FULL OUTER JOIN [ExamPeriod] P
ON S.[ExamDate] = P.PeriodStart AND S.[ExamDate] <= P.PeriodEnd
WHERE S.[Subject] = B.[Subject]
GROUP BY P.[Id], S.[Subject], S.[ExamDate], S.[RawScoreStandard], S.[RawScorePercent], S.[AdjustedScore], S.[NBOMEId], S.[NBOMELastName], S.[NBOMEFirstName], S.[SecondYrTake]) [StudentScore]
ON
([StudentScore].PeriodId = [Average_Update].ExamPeriodId
AND [StudentScore].Subject = [Average].Subject
AND [StudentScore].[ExamDate] <= [Average_Update].[Updated])
--End meat
--Joins to pull in relevant data for normalized tables
FULL OUTER JOIN [dbo].[Student] [Student] ON ([StudentScore].[NBOMEId] = [Student].[NBOMEId])

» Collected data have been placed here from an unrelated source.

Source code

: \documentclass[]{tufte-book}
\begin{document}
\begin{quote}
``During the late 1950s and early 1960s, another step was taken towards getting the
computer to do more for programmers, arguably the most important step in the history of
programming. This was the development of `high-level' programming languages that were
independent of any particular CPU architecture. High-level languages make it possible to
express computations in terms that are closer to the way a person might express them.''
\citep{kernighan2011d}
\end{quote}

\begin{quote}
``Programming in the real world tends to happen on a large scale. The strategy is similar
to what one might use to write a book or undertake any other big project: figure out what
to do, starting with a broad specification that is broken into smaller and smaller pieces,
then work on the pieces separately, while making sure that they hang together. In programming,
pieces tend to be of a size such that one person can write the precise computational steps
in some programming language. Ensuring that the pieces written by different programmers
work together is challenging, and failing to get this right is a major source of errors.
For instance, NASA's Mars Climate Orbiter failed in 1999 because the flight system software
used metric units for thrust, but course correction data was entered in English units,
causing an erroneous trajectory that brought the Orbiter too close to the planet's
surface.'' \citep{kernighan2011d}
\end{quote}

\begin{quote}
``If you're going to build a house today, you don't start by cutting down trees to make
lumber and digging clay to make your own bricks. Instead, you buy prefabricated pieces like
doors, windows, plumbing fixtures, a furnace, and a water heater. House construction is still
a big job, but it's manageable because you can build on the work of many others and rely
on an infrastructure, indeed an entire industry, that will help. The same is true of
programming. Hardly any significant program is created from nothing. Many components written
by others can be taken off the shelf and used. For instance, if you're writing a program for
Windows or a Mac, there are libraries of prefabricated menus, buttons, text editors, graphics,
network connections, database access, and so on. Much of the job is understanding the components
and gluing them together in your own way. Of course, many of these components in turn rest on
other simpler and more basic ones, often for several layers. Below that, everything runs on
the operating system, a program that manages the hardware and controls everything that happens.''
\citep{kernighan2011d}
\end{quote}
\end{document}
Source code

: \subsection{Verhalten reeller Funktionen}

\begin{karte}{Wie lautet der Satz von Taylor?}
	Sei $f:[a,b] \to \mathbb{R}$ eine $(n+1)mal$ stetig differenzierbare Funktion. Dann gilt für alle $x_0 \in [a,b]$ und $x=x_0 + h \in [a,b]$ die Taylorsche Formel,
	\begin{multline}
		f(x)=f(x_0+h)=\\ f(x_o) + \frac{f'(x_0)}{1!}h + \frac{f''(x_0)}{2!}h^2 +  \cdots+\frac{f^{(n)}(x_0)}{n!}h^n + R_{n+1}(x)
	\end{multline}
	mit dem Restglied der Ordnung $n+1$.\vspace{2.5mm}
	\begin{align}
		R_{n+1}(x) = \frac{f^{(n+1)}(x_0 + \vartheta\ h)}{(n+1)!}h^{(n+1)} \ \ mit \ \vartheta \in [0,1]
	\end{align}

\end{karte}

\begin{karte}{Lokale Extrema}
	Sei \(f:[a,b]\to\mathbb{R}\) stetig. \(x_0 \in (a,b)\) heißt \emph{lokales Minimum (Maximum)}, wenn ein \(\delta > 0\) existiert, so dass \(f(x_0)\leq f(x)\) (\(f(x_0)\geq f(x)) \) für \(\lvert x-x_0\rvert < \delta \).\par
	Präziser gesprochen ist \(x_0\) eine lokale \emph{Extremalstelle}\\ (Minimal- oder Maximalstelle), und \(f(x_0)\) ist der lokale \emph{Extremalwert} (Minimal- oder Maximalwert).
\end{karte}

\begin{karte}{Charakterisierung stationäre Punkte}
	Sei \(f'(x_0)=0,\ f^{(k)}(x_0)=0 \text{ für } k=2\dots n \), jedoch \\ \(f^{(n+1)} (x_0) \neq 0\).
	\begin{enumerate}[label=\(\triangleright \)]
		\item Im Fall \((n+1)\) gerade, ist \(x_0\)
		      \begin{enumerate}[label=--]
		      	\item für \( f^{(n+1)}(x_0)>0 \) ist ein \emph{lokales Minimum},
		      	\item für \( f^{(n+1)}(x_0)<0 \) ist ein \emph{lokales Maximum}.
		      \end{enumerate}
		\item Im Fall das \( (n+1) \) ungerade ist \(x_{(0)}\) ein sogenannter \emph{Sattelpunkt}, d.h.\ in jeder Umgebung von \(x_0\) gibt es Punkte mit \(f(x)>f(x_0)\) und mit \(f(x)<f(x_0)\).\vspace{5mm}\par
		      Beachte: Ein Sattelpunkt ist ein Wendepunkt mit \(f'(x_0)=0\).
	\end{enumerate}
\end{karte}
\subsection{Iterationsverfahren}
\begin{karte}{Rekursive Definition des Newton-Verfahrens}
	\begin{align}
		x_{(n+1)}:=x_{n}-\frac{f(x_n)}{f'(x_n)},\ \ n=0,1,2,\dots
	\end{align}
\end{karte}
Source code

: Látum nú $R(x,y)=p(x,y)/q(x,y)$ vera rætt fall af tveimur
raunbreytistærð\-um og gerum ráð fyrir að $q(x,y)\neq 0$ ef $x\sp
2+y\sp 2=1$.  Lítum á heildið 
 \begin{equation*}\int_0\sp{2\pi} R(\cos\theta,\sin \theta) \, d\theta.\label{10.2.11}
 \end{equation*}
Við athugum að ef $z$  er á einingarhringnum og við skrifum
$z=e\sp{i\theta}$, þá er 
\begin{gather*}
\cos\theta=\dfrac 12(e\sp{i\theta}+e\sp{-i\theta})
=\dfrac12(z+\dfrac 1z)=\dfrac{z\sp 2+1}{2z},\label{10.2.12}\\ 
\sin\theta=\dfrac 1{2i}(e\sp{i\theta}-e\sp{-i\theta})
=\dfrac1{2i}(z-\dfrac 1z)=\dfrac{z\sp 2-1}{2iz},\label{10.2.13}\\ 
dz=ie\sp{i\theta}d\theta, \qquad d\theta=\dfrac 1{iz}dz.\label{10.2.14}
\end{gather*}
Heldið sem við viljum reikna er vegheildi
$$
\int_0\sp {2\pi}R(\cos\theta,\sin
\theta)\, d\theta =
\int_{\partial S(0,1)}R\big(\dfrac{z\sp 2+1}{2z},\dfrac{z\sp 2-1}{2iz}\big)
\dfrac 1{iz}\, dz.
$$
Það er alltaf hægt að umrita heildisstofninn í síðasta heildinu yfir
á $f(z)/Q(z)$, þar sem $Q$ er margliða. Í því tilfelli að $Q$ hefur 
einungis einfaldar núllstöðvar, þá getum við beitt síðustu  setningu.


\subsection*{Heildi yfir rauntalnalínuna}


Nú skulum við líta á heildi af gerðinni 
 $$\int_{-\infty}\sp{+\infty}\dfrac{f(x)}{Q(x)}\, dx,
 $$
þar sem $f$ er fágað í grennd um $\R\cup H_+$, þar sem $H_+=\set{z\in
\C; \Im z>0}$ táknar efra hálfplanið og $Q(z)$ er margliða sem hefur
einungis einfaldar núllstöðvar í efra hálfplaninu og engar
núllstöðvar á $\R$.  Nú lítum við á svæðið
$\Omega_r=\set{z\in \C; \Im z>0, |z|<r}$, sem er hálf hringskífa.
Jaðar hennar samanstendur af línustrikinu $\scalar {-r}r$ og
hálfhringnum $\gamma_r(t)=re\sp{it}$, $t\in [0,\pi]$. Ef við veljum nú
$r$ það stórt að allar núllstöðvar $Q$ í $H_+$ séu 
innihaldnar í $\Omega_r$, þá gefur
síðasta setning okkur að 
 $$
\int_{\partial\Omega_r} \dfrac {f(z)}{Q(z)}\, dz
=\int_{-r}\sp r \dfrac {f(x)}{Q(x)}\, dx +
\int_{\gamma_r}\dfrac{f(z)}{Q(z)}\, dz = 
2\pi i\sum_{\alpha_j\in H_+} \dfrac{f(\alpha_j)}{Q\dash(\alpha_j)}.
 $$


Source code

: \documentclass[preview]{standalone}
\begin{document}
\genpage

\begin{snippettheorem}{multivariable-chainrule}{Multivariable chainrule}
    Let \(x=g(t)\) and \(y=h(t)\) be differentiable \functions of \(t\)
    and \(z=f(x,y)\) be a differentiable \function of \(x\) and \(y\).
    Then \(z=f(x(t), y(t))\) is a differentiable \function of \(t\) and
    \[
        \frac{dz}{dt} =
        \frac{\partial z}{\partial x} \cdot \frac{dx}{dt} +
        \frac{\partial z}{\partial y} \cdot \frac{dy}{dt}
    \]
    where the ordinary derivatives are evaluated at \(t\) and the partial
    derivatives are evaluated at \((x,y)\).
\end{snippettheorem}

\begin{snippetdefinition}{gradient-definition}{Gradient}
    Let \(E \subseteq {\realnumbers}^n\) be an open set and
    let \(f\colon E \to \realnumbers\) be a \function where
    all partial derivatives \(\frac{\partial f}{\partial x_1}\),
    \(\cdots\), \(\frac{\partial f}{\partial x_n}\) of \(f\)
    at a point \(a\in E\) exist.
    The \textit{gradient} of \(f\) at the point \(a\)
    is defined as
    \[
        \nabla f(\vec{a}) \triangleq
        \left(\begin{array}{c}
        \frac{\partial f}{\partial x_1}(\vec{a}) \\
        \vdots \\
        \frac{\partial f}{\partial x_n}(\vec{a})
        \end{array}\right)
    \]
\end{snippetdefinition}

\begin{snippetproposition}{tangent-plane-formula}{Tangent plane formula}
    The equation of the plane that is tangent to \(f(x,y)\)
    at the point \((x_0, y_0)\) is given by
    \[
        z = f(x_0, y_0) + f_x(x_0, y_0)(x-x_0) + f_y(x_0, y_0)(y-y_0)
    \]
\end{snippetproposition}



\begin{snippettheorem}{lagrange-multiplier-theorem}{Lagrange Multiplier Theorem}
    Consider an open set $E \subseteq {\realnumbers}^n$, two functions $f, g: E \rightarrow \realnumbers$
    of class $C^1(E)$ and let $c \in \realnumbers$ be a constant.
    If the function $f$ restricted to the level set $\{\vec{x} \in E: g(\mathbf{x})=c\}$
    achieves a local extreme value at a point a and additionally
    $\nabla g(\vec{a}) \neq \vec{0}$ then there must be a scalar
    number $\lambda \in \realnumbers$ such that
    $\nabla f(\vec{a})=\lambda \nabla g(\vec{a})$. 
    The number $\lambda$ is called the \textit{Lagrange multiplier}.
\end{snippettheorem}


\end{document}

INNER JOIN [dbo].[ExamPeriod] [ExamPeriod] ON ([Average_Update].ExamPeriodId = [ExamPeriod].[Id])
INNER JOIN [dbo].[AcademicYear] [AcademicYear] ON ([ExamPeriod].[AcademicYearId] = [AcademicYear].[Id])
--This will pull only the latest update entry for every academic year.
WHERE [Updated] IN (
SELECT DISTINCT MAX([Updated]) AS MaxDate
FROM [Average_Update]
GROUP BY[ExamPeriodId])
GROUP BY [AcademicYear].[AcademicYearText], [Average].[Subject], [Average_Update].[Updated],
ORDER BY [AcademicYear].[AcademicYearText], [Average_Update].[Updated], [Average].[Subject]
I couldn't download your file to test with your data, but try reversing the order of taking the average ie
average(IF DATE(ATTR([Exam Date])) <= DATE(ATTR([Averages (Tableau Test Scores)].[Updated]) then [Raw Score]) END)
as written, I believe you'll be averaging the data before returning it from the if statement, whereas you want to return the data, then average it.